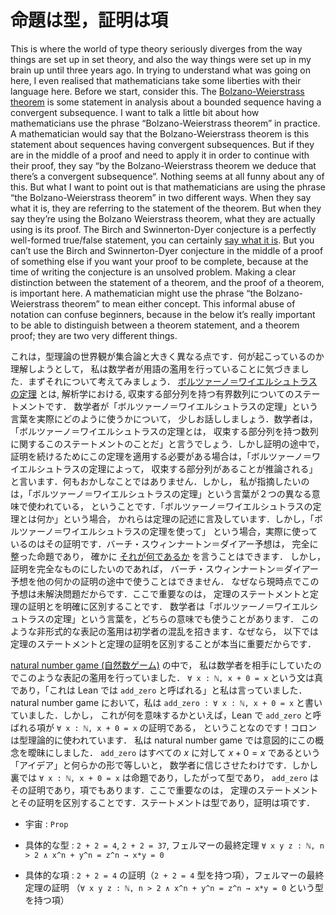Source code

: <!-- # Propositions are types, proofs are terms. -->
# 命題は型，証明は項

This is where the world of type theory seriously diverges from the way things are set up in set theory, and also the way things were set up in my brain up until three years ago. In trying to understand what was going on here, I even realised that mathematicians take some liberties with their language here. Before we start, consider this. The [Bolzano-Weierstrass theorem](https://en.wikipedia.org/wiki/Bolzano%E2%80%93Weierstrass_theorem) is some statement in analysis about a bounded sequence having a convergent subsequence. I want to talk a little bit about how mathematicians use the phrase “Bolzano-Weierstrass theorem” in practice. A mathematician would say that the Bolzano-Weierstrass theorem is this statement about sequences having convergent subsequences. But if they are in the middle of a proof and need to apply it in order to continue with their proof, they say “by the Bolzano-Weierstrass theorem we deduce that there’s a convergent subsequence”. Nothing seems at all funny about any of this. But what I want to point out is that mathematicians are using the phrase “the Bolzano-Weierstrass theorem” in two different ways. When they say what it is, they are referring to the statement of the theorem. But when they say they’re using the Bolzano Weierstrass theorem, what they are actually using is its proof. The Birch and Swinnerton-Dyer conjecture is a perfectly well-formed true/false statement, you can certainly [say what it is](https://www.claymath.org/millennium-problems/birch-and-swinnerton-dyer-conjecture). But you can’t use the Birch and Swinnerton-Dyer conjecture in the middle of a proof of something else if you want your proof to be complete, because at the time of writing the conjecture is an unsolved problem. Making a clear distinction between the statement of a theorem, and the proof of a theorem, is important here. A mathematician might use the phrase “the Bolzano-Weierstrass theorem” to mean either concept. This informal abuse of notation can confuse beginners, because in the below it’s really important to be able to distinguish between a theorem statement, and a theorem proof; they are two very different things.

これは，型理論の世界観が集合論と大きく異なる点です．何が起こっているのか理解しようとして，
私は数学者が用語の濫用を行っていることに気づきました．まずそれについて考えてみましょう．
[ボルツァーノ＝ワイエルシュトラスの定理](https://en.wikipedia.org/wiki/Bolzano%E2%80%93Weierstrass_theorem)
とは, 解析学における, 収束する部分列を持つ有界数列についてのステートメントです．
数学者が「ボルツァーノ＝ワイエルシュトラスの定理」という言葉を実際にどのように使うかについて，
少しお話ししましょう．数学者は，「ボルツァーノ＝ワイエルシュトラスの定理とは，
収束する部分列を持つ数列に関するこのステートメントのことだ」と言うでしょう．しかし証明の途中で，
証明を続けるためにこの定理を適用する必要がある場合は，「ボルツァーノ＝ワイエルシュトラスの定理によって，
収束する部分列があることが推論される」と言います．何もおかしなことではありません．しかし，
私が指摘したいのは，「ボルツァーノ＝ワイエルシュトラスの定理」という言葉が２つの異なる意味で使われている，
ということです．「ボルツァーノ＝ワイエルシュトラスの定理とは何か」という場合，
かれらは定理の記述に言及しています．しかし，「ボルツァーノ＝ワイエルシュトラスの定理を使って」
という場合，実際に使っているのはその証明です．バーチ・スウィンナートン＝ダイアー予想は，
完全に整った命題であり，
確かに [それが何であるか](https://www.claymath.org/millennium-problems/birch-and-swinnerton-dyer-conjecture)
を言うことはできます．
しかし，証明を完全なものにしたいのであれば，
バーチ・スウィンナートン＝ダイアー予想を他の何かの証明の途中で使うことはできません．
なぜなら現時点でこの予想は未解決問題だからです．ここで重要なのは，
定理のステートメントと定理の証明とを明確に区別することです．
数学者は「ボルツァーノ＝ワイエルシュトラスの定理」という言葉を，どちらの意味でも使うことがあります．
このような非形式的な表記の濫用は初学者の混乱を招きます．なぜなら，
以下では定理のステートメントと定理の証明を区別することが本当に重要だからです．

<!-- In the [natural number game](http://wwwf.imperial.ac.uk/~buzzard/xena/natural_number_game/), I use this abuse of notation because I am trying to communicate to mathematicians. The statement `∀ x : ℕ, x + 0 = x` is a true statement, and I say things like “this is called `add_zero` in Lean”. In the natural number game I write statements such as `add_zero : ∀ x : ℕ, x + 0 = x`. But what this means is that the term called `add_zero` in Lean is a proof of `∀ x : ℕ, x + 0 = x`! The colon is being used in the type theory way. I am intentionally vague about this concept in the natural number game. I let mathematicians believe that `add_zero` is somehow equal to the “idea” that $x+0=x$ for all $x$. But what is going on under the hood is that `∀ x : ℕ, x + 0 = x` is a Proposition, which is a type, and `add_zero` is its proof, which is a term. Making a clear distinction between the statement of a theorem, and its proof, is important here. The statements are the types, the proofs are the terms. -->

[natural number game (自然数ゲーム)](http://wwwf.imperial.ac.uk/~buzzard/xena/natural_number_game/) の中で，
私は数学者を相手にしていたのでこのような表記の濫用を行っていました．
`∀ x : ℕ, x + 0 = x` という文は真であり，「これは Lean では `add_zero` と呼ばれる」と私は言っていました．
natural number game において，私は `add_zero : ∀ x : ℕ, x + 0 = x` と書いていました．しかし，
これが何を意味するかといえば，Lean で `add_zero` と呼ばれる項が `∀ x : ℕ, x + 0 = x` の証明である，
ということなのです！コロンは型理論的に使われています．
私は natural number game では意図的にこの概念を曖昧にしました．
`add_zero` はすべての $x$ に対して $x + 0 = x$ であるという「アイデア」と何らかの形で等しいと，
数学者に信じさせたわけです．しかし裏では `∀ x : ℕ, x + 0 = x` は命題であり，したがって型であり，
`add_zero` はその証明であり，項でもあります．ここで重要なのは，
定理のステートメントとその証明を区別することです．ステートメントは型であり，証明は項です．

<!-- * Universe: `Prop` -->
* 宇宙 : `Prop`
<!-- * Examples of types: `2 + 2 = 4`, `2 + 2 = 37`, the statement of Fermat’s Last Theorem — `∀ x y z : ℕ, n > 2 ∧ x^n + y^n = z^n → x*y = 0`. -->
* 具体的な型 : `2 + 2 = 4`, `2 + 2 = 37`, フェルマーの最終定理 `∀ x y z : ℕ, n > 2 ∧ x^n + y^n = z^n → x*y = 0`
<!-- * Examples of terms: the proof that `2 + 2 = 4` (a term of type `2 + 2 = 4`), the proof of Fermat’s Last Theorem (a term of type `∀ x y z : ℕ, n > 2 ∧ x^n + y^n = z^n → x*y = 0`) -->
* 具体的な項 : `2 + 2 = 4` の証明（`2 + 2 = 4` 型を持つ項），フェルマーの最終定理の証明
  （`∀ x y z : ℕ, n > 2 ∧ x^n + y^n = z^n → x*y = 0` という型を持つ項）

☆ ☆ ☆ ☆

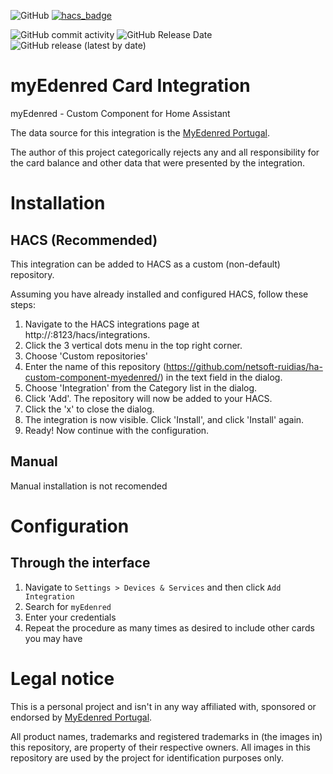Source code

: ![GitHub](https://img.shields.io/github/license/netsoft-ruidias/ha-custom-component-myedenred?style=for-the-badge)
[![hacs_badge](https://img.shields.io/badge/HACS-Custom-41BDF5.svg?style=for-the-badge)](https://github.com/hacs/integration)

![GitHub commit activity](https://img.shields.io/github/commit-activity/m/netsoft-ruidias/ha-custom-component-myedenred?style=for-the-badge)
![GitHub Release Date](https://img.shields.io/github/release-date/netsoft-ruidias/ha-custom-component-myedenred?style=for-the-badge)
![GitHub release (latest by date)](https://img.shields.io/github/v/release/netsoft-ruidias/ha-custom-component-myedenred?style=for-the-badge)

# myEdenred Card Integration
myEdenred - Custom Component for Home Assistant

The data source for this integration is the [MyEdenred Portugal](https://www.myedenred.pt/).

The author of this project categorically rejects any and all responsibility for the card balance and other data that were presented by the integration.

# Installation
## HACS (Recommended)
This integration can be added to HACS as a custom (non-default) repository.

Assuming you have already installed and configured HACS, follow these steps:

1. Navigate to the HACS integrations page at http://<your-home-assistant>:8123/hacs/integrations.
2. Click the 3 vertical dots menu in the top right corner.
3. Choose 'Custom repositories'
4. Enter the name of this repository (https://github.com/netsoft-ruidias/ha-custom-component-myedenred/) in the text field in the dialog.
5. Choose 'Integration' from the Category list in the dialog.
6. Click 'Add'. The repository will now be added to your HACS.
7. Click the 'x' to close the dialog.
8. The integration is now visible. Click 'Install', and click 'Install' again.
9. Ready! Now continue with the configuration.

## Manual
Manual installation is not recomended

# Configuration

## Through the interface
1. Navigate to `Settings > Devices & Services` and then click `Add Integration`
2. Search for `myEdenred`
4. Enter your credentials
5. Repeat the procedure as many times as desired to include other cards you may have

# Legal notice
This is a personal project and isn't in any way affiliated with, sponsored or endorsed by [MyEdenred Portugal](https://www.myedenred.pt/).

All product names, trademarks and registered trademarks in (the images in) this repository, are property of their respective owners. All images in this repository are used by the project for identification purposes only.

☆ ☆ ☆ ☆

• **Task prompt**:
Of all the entries above, output exactly the lines between the one holding "ということです．「ボルツァーノ＝ワイエルシュトラスの定理とは何か」という場合，" and the one holding "定理のステートメントと定理の証明とを明確に区別することです．", inclusive.

• **Response to the task**:
ということです．「ボルツァーノ＝ワイエルシュトラスの定理とは何か」という場合，
かれらは定理の記述に言及しています．しかし，「ボルツァーノ＝ワイエルシュトラスの定理を使って」
という場合，実際に使っているのはその証明です．バーチ・スウィンナートン＝ダイアー予想は，
完全に整った命題であり，
確かに [それが何であるか](https://www.claymath.org/millennium-problems/birch-and-swinnerton-dyer-conjecture)
を言うことはできます．
しかし，証明を完全なものにしたいのであれば，
バーチ・スウィンナートン＝ダイアー予想を他の何かの証明の途中で使うことはできません．
なぜなら現時点でこの予想は未解決問題だからです．ここで重要なのは，
定理のステートメントと定理の証明とを明確に区別することです．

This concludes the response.